▸ **Problem requirements**
All lines of the entries with "寻物大作战" in them must be listed.

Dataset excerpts
-----
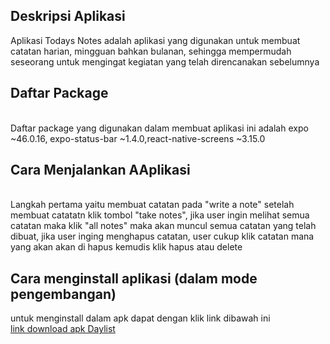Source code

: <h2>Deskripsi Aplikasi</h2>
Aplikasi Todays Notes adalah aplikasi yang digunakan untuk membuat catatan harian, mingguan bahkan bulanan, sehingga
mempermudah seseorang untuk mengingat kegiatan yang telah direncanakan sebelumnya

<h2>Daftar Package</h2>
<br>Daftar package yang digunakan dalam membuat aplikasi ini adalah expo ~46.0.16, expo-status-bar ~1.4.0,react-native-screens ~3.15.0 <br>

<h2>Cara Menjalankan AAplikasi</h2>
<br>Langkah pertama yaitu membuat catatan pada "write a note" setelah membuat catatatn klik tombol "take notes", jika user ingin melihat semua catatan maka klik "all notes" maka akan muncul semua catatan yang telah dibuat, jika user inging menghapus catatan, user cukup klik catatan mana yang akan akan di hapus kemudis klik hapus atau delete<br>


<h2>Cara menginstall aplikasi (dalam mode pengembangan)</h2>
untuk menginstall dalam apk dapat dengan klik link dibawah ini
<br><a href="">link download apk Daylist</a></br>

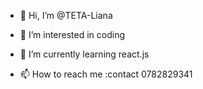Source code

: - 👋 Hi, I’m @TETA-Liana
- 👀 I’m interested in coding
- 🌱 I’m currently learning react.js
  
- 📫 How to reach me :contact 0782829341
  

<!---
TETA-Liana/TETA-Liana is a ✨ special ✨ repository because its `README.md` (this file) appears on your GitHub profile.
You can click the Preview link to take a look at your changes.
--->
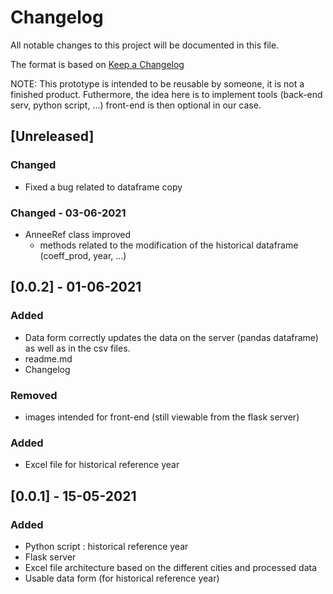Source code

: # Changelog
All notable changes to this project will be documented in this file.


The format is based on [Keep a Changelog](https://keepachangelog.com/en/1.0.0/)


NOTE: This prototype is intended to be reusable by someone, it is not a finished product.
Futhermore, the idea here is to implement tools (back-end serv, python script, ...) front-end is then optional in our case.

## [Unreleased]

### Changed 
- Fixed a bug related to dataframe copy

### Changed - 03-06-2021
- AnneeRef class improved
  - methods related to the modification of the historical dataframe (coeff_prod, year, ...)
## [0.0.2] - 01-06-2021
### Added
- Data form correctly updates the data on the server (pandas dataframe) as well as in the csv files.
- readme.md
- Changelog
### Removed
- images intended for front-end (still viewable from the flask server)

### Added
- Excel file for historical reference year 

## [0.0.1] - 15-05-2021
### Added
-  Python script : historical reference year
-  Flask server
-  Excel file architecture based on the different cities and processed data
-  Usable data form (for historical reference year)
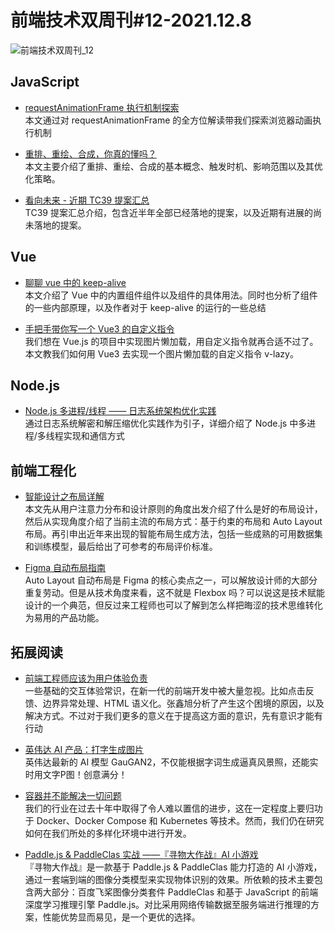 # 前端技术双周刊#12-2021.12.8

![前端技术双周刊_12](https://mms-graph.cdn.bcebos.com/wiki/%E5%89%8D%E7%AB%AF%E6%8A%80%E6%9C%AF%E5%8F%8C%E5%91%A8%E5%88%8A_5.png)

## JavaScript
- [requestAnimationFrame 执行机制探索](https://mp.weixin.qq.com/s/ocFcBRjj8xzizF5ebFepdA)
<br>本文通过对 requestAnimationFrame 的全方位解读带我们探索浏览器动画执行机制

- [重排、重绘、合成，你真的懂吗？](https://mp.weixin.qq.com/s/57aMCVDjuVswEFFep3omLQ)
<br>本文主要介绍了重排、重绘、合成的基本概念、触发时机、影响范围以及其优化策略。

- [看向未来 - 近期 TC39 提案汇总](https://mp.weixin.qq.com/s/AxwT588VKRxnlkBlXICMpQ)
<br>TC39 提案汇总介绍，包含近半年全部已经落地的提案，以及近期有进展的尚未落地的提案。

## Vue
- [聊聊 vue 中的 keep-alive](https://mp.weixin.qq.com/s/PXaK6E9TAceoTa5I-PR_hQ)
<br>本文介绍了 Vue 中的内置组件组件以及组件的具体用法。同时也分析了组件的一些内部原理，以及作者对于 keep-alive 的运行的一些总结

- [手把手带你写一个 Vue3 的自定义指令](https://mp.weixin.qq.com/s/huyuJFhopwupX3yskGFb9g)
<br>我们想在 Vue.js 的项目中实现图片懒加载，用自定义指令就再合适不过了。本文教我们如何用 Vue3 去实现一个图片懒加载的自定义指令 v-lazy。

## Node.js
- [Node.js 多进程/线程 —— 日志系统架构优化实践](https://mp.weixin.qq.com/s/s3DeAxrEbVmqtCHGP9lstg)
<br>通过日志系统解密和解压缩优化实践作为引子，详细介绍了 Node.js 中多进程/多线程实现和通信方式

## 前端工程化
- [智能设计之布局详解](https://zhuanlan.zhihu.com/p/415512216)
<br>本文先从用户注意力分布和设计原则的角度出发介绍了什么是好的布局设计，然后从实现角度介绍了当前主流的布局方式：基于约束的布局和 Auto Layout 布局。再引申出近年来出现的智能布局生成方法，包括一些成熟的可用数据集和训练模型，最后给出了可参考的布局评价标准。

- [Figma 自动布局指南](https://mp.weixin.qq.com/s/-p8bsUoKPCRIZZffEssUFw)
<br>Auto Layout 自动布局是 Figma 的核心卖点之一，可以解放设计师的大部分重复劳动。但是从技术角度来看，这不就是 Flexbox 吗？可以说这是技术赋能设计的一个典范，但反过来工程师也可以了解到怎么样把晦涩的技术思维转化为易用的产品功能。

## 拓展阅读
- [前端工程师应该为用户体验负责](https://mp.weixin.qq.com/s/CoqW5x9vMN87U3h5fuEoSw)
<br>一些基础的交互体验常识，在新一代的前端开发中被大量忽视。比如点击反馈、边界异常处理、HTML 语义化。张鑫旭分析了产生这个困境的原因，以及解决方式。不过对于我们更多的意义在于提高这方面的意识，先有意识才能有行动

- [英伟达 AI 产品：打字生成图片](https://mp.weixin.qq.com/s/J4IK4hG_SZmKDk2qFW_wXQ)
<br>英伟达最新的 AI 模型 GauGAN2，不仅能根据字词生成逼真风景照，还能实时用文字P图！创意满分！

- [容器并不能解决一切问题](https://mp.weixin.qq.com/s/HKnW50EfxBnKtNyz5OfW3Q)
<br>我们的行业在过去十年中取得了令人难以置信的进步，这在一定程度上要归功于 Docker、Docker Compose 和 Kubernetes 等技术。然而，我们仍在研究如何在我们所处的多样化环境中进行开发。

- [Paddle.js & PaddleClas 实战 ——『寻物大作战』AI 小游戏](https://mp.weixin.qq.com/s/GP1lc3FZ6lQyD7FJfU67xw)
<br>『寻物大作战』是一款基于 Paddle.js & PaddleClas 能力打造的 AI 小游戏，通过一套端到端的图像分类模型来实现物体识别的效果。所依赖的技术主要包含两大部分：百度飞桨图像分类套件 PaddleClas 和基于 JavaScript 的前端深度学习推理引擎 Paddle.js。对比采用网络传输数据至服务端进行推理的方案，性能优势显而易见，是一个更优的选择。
-----
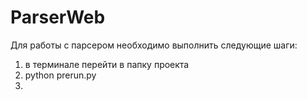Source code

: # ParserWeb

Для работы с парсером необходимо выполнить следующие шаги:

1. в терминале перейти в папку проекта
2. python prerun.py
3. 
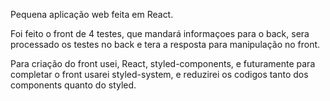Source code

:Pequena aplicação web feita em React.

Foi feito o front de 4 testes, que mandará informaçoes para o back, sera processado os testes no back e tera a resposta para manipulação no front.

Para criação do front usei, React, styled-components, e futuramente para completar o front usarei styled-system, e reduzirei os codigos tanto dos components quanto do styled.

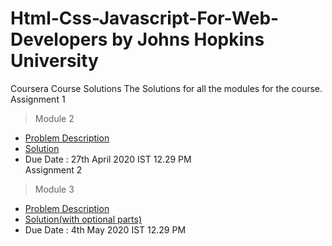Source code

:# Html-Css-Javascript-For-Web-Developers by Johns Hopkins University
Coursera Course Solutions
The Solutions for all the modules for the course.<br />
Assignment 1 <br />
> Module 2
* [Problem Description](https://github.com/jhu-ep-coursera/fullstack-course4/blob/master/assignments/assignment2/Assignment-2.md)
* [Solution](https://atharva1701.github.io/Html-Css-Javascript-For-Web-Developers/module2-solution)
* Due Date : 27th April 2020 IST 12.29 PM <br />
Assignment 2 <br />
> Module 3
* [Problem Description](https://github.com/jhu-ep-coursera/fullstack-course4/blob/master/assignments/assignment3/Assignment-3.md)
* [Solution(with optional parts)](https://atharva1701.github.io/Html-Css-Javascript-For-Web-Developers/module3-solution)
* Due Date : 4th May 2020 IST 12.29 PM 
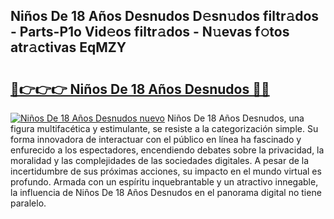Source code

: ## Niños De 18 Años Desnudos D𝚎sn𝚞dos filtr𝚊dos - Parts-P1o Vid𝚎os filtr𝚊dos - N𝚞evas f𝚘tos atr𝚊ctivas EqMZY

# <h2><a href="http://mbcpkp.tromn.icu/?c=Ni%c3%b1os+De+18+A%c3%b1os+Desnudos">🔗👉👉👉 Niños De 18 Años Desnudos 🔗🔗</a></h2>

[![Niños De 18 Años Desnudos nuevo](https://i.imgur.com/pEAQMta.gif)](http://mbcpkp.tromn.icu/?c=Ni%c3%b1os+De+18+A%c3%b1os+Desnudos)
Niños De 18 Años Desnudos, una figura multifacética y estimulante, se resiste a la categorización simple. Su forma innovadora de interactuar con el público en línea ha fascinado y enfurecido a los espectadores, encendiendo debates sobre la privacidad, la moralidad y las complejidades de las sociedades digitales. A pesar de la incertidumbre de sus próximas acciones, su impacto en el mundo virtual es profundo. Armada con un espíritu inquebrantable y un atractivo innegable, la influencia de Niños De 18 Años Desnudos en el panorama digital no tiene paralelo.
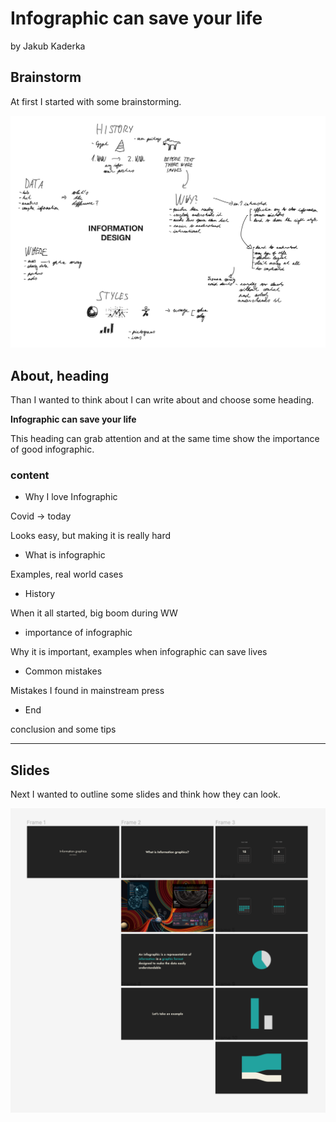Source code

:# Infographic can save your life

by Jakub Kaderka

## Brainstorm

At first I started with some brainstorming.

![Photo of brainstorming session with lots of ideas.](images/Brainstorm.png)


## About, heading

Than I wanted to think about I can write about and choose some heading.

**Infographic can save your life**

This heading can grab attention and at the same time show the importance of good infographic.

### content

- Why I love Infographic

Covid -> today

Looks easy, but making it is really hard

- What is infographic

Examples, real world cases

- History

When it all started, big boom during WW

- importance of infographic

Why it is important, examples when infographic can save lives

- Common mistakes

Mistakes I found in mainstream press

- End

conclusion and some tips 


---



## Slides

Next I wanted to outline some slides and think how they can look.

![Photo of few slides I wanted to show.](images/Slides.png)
-----
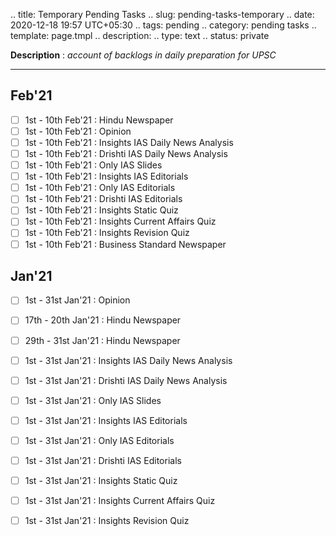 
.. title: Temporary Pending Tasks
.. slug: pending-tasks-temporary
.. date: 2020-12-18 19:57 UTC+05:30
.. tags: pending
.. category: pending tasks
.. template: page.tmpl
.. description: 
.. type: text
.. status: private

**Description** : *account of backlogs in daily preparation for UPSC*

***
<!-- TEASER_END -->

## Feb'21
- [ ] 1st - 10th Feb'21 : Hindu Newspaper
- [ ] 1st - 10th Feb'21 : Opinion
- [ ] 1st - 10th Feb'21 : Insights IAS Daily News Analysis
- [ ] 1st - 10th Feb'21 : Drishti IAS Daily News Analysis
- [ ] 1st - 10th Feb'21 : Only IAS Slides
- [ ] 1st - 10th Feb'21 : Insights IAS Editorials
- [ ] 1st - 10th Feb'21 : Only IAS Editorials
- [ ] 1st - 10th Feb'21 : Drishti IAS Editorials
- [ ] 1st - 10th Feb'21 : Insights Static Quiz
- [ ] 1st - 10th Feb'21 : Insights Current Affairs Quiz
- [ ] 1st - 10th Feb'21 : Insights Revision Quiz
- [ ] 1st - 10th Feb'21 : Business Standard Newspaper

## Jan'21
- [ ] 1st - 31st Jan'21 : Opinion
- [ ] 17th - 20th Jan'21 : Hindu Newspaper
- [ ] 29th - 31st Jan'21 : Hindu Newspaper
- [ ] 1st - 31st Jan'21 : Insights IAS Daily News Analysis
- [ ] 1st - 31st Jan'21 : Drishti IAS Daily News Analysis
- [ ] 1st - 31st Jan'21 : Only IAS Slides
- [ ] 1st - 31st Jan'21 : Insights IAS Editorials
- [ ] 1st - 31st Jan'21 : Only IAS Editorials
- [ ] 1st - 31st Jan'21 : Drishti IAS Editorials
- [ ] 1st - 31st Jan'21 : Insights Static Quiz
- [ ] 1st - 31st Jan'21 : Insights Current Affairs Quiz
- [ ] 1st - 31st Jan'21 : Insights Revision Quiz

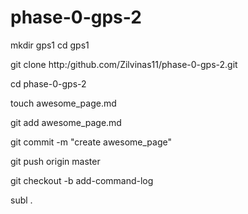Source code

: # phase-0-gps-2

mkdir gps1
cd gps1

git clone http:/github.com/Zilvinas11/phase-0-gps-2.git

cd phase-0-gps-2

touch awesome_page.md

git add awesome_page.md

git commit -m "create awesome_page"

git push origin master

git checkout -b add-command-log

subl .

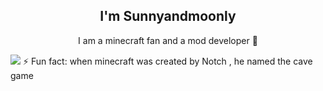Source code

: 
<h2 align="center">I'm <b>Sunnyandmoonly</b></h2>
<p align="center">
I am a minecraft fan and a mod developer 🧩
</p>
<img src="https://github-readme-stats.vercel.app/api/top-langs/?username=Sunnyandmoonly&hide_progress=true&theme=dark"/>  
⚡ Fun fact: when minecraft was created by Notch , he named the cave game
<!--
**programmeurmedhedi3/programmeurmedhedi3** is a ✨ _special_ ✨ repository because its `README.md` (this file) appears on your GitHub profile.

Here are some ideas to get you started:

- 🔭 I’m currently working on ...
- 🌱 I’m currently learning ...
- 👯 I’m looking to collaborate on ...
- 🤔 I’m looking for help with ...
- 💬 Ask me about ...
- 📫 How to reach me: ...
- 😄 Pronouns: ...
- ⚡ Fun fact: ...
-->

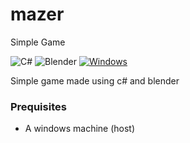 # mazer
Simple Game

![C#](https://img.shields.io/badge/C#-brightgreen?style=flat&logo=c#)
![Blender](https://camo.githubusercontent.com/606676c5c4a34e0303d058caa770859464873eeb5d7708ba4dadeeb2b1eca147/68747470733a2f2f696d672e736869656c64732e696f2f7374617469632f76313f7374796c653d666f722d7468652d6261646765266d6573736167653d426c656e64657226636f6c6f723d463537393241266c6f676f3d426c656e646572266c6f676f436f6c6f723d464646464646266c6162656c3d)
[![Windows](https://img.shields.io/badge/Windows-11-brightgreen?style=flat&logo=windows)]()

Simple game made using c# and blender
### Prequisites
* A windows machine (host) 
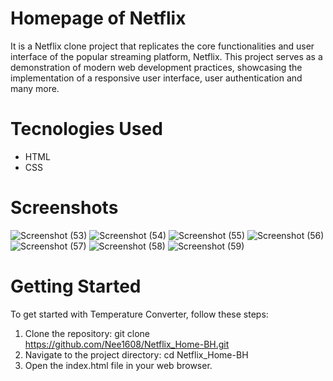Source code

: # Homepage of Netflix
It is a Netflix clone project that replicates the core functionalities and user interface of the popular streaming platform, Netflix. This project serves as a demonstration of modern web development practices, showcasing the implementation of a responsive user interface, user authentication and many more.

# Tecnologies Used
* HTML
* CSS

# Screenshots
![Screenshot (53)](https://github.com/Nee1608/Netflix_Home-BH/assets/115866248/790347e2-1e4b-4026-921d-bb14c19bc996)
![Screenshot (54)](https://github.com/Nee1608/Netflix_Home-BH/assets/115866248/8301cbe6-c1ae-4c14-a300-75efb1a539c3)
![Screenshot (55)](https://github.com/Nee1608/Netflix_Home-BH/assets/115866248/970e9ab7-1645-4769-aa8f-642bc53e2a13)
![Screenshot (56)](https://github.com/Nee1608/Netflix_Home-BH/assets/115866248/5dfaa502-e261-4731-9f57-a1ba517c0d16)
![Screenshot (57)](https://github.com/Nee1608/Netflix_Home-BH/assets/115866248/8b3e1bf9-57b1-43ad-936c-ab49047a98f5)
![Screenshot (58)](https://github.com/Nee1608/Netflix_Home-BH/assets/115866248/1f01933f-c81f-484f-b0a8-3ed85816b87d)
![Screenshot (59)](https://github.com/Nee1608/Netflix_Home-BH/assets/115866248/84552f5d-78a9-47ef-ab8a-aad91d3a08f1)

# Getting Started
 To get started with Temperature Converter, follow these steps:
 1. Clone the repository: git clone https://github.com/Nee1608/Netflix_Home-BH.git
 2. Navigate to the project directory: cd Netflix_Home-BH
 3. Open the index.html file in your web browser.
-----
▸ **Output for this exercise**
- [Paddle.js & PaddleClas 实战 ——『寻物大作战』AI 小游戏](https://mp.weixin.qq.com/s/GP1lc3FZ6lQyD7FJfU67xw)
<br>『寻物大作战』是一款基于 Paddle.js & PaddleClas 能力打造的 AI 小游戏，通过一套端到端的图像分类模型来实现物体识别的效果。所依赖的技术主要包含两大部分：百度飞桨图像分类套件 PaddleClas 和基于 JavaScript 的前端深度学习推理引擎 Paddle.js。对比采用网络传输数据至服务端进行推理的方案，性能优势显而易见，是一个更优的选择。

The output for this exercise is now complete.